Keep your types safe and sound

Typesafety can safe your bum. Both by repelling evildoers who want to inject and by repelling bugs that want to make the users of your code unhappy. Luckily Perl 6 can help here with a fairly nice type-system and operators that don’t make many assumtions about their operands. Since type-checks are done at runtime (mostly) they come with a cost. I wanted to know how big that cost is in a real-life example.

To ease my finger-hurt I wrote a little module that can output XHTML called XHTML::Writer. Having a dropin replacement that prevents the most basic injection woes would be nice. Before I could write that I needed a type for the type-system to work with.

Enter: Typesafe::HTML

class HTML is export {
    has $.the-str is rw;
    method new (Str $s = '') { self.bless(the-str=>$s) }
    method Str () is nodal { $.the-str }
    method perl (){ "HTML.new('{$.the-str.subst(Q{\}, Q{\\}, :g).subst(<'>, <\'>, :g).subst("\n",Q{\\n}, :g)}');"; }
    proto method utf8-to-htmlentity (|) is export {*};
    multi method utf8-to-htmlentity (Str:D \s) is nodal {
        s.subst('&', '&amp;', :g).subst('<', '&lt;', :g)
    }
    multi method utf8-to-htmlentity (Str:D @a) is nodal {
        @a>>.utf8-to-htmlentity()
    }
    multi method utf8-to-htmlentity (HTML:D \h) is nodal {
        h
    }
}

This class can hold a Str that can contain bare HTML or stuff that is ment to look like HTML but should not be rendered as such. We do the latter with quoting with HTML-entities. We can set bare HTML either by accessing $.the-str (I don’t believe in shotguns) or via the constructor .new. The method utf8-to-htmlentity is ment to quote HTML. For now there is no actually typesafety done. For that we need the right operator.

multi sub infix:<~>(HTML:D \l, Str:D \r) is export {
    l.new( l.Str ~ l.utf8-to-htmlentity(r) );
}

multi sub infix:<~>(HTML:D \l, HTML:D \r) is export {
    l.new( l.the-str ~ r.the-str );
}

multi sub infix:<~>(Str:D \l, HTML:D \r) is export {
    r.new( r.utf8-to-htmlentity(l) ~ r.Str );
}

Those three fellow will get any Str quoted that is concatenated with unquoted HTML, if either operand is of type HTML already.

use Typesafe::HTML;

my $quoted = HTML.new ~ '<br>'; # this will be '&lt;br>'

It’s a bit unwieldy to create an emtpy HTML string.
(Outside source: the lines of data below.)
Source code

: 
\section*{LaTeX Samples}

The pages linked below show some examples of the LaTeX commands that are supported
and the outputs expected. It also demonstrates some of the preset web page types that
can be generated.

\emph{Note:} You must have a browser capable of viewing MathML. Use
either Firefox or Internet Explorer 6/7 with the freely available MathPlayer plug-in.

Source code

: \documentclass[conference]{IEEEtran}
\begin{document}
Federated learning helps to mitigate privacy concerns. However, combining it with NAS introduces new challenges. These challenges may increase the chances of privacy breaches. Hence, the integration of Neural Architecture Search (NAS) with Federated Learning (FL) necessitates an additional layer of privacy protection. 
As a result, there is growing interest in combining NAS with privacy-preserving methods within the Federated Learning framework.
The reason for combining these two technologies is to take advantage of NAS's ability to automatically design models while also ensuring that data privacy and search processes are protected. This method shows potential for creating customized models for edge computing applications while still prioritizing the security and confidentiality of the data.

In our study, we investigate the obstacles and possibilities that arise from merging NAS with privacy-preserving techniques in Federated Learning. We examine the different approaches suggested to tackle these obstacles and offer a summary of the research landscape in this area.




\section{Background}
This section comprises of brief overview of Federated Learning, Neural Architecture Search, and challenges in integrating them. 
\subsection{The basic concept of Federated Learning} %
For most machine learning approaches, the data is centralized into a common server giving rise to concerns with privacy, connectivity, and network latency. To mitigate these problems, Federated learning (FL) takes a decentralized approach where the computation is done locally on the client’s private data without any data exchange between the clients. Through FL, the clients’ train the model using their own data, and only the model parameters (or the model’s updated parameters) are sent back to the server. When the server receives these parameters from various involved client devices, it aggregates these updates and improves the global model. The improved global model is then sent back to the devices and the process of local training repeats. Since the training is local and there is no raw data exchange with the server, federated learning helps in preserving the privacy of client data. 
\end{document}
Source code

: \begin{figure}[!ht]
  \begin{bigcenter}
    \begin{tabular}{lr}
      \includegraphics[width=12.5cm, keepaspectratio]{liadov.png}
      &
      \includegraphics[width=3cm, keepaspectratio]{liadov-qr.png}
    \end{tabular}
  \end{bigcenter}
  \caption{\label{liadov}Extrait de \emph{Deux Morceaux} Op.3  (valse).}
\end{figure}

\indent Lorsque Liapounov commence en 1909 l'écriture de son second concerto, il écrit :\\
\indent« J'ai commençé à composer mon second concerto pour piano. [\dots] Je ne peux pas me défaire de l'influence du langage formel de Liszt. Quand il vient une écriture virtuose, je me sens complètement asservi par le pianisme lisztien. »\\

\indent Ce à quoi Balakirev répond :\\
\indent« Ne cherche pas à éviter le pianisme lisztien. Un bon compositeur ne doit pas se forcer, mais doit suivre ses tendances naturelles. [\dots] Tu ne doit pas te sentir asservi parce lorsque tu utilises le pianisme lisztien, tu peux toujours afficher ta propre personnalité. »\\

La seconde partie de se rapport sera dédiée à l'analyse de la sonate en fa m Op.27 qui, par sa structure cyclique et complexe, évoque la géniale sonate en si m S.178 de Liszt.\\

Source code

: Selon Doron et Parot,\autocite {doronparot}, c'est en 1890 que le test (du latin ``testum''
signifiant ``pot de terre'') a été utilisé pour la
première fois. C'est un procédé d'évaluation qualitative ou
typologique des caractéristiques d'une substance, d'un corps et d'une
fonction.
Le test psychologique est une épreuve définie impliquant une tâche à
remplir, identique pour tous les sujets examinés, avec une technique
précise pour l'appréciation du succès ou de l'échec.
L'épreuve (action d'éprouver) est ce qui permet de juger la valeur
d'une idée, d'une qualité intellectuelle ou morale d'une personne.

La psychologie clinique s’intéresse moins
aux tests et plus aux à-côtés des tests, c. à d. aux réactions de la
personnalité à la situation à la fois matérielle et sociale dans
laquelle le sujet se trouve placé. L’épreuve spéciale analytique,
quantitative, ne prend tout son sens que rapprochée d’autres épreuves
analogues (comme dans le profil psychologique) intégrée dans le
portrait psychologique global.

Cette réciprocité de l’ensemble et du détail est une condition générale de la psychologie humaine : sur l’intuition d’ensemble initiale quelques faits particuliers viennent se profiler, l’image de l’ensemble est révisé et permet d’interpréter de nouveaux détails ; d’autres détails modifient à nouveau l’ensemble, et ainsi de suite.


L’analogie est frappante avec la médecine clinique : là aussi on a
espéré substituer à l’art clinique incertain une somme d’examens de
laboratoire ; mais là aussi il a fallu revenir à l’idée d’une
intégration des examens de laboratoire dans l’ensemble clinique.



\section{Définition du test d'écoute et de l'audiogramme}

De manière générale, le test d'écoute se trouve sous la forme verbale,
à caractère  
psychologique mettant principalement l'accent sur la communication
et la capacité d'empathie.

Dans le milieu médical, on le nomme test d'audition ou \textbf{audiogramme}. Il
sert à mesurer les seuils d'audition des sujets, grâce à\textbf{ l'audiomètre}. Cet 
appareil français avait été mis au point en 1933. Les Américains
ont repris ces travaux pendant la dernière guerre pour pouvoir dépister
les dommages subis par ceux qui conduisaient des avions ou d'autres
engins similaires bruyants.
Most of the time we don’t want to quote a loose quoted string anyway.

use Typesafe::HTML;
use Typesafe::XHTML::Writer :p, br;

my $mixed = p(class=>'quotedhtml', '<br/>');
# q{<p class="quotedhtml">&lt;br></p>}

my $also-mixed = br ~ '<br/>' ~ br;
# q{<br/>&lt;br><br/>}

Typesafe::XHTML::Writer comes with a little helper called xhtml-skeleton that will surround it’s arguments with XHTML1.1 boilerplate and will convert anything that isn’t HTML to quoted xhtml.

Next step was to find out how big the performence hit for using all those type-checks would be. A little script provided plenty of HTML generating function calls. With 50000 tags it takes about 284s to get the script compiled and 73.1s to execute. The typesafe variant takes 2s longer to compile (could be noise) and 82.8s to execute, what is a 11.7% performance hit. Given that any real-world script would likely spend most time doing something else then generating HTML we can assume that 11.7% is the upper boundary in any case. I asked jnthn if he expects type checks to get faster with more work on Rakudo. The answer was: “yes“.